Records from a collection:
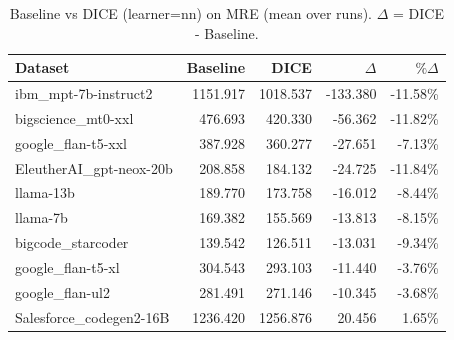 \begin{table}[t]
\centering
\small
\caption{Baseline vs DICE (learner=nn) on MRE (mean over runs). $\Delta$ = DICE - Baseline.}
\label{tab:baseline-vs-dice-nn-MRE}
\begin{tabular}{lrrrr}
\toprule
Dataset & Baseline & DICE & $\Delta$ & $\%\Delta$ \\
\midrule
ibm\_mpt-7b-instruct2 & 1151.917 & 1018.537 & -133.380 & -11.58\% \\
bigscience\_mt0-xxl & 476.693 & 420.330 & -56.362 & -11.82\% \\
google\_flan-t5-xxl & 387.928 & 360.277 & -27.651 & -7.13\% \\
EleutherAI\_gpt-neox-20b & 208.858 & 184.132 & -24.725 & -11.84\% \\
llama-13b & 189.770 & 173.758 & -16.012 & -8.44\% \\
llama-7b & 169.382 & 155.569 & -13.813 & -8.15\% \\
bigcode\_starcoder & 139.542 & 126.511 & -13.031 & -9.34\% \\
google\_flan-t5-xl & 304.543 & 293.103 & -11.440 & -3.76\% \\
google\_flan-ul2 & 281.491 & 271.146 & -10.345 & -3.68\% \\
Salesforce\_codegen2-16B & 1236.420 & 1256.876 & 20.456 & 1.65\% \\
\bottomrule
\end{tabular}
\end{table}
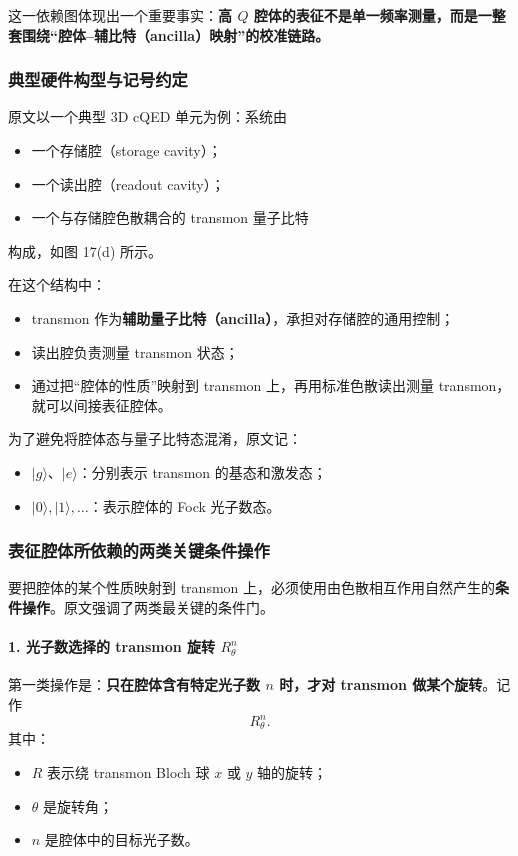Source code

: \documentclass[12pt,a4paper,oneside]{ctexbook}
\begin{document}
这一依赖图体现出一个重要事实：\textbf{高 \(Q\) 腔体的表征不是单一频率测量，而是一整套围绕“腔体--辅比特（ancilla）映射”的校准链路。}

\subsubsection{典型硬件构型与记号约定}

原文以一个典型 3D cQED 单元为例：系统由
\begin{itemize}
    \item 一个存储腔（storage cavity）；
    \item 一个读出腔（readout cavity）；
    \item 一个与存储腔色散耦合的 transmon 量子比特
\end{itemize}
构成，如图 17(d) 所示。

在这个结构中：
\begin{itemize}
    \item transmon 作为\textbf{辅助量子比特（ancilla）}，承担对存储腔的通用控制；
    \item 读出腔负责测量 transmon 状态；
    \item 通过把“腔体的性质”映射到 transmon 上，再用标准色散读出测量 transmon，就可以间接表征腔体。
\end{itemize}

为了避免将腔体态与量子比特态混淆，原文记：
\begin{itemize}
    \item \(|g\rangle\)、\(|e\rangle\)：分别表示 transmon 的基态和激发态；
    \item \(|0\rangle,|1\rangle,\ldots\)：表示腔体的 Fock 光子数态。
\end{itemize}

\subsubsection{表征腔体所依赖的两类关键条件操作}

要把腔体的某个性质映射到 transmon 上，必须使用由色散相互作用自然产生的\textbf{条件操作}。原文强调了两类最关键的条件门。

\paragraph{1. 光子数选择的 transmon 旋转 \(R_\theta^n\)}
第一类操作是：\textbf{只在腔体含有特定光子数 \(n\) 时，才对 transmon 做某个旋转}。记作
\[
R_\theta^n.
\]
其中：
\begin{itemize}
    \item \(R\) 表示绕 transmon Bloch 球 \(x\) 或 \(y\) 轴的旋转；
    \item \(\theta\) 是旋转角；
    \item \(n\) 是腔体中的目标光子数。
\end{itemize}
\end{document}
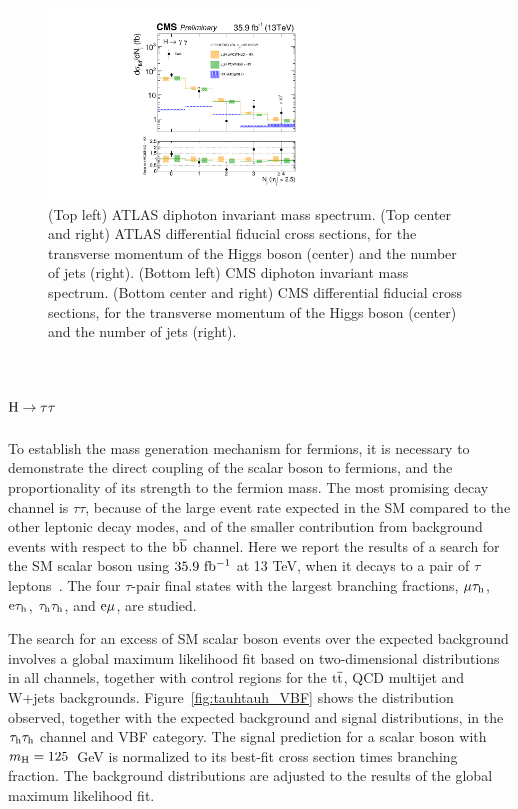 \documentclass[10pt]{article}
\begin{document}
\begin{figure}[htb]
\includegraphics[height=2in]{figures/CMS-HIG-17-015__Figure_004-b__njets.pdf}
\caption{
  (Top left) ATLAS diphoton invariant mass spectrum.
  (Top center and right) ATLAS differential fiducial cross sections, for the
  transverse momentum of the Higgs boson (center) and the number of jets (right).
  (Bottom left) CMS diphoton invariant mass spectrum.
  (Bottom center and right) CMS differential fiducial cross sections, for the
  transverse momentum of the Higgs boson (center) and the number of jets (right).
}
\label{fig:figure-gg}
\end{figure}


\section{\boldmath ${\rm H}\to\tau\tau$}

To establish the mass generation mechanism for fermions, it is necessary to
demonstrate the direct coupling of the scalar boson to fermions, and the
proportionality of its strength to the fermion mass. The most promising decay
channel is $\tau\tau$, because of the large event rate expected in the SM
compared to the other leptonic decay modes, and of the smaller contribution
from background events with respect to the ${\rm b\bar{b}}$ channel. Here we
report the results of a search for the SM scalar boson using $35.9~{\rm fb^{-1}}$
at 13 TeV, when it decays to a pair of $\tau$ leptons~\cite{CMS:2017wyg}. The
four $\tau$-pair final states with the largest branching fractions,
$\mu\tau_{\rm h}$, ${\rm e}\tau_{\rm h}$, $\tau_{\rm h}\tau_{\rm h}$, and
${\rm e}\mu$, are studied.


The search for an excess of SM scalar boson events over the expected background
involves a global maximum likelihood fit based on two-dimensional distributions
in all channels, together with control regions for the ${\rm t{\bar t}}$, QCD
multijet and W+jets backgrounds. Figure~\ref{fig:tauhtauh_VBF} shows the
distribution observed, together with the expected background and signal
distributions, in the $\tau_{\rm h}\tau_{\rm h}$ channel and VBF category. The
signal prediction for a scalar boson with $m_{\rm H} = 125$~GeV is
normalized to its best-fit cross section times branching fraction. The background
distributions are adjusted to the results of the global maximum likelihood fit.
\end{document}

→ WORK TO COMPLETE:
Read through the records above and copy the lines that contain "expected".

→ RESPONSE TO THE TASK:
channel is $\tau\tau$, because of the large event rate expected in the SM
The search for an excess of SM scalar boson events over the expected background
distribution observed, together with the expected background and signal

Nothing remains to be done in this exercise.